TASK DESCRIPTION → Your answer should be every line of the records that contains the word "getUser", copied as it stands.

** THE DATA follows **

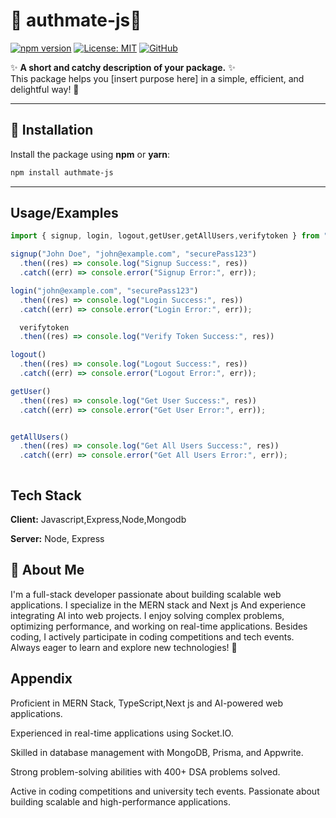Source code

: # 🌟 authmate-js🌟

[![npm version](https://badge.fury.io/js/your-package-name.svg)](https://www.npmjs.com/package/authmate-js)
[![License: MIT](https://img.shields.io/badge/License-MIT-blue.svg)](https://opensource.org/licenses/MIT)
[![GitHub](https://img.shields.io/badge/GitHub-Repository-blue?logo=github)](https://github.com/yogeshtiwari12/npm-package)


✨ **A short and catchy description of your package.** ✨  
This package helps you [insert purpose here] in a simple, efficient, and delightful way! 🚀

---

## 🚀 Installation

Install the package using **npm** or **yarn**:

```bash
npm install authmate-js

```
---


## Usage/Examples

```javascript
import { signup, login, logout,getUser,getAllUsers,verifytoken } from "authmate-js";

signup("John Doe", "john@example.com", "securePass123")
  .then((res) => console.log("Signup Success:", res))
  .catch((err) => console.error("Signup Error:", err));

login("john@example.com", "securePass123")
  .then((res) => console.log("Login Success:", res))
  .catch((err) => console.error("Login Error:", err));

  verifytoken
  .then((res) => console.log("Verify Token Success:", res))

logout()
  .then((res) => console.log("Logout Success:", res))
  .catch((err) => console.error("Logout Error:", err));

getUser()
  .then((res) => console.log("Get User Success:", res))
  .catch((err) => console.error("Get User Error:", err));


getAllUsers()
  .then((res) => console.log("Get All Users Success:", res))
  .catch((err) => console.error("Get All Users Error:", err));



```


## Tech Stack

**Client:** Javascript,Express,Node,Mongodb

**Server:** Node, Express


## 🚀 About Me
I'm a full-stack developer passionate about building scalable web applications. I specialize in the MERN stack and Next js And experience integrating AI into web projects. I enjoy solving complex problems, optimizing performance, and working on real-time applications. Besides coding, I actively participate in coding competitions and tech events. Always eager to learn and explore new technologies! 🚀



## Appendix

Proficient in MERN Stack, TypeScript,Next js and AI-powered web applications.

Experienced in real-time applications using Socket.IO.

Skilled in database management with MongoDB, Prisma, and Appwrite.

Strong problem-solving abilities with 400+ DSA problems solved.

Active in coding competitions and university tech events.
Passionate about building scalable and high-performance applications.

** End of THE DATA **

SOLUTION →
import { signup, login, logout,getUser,getAllUsers,verifytoken } from "authmate-js";
getUser()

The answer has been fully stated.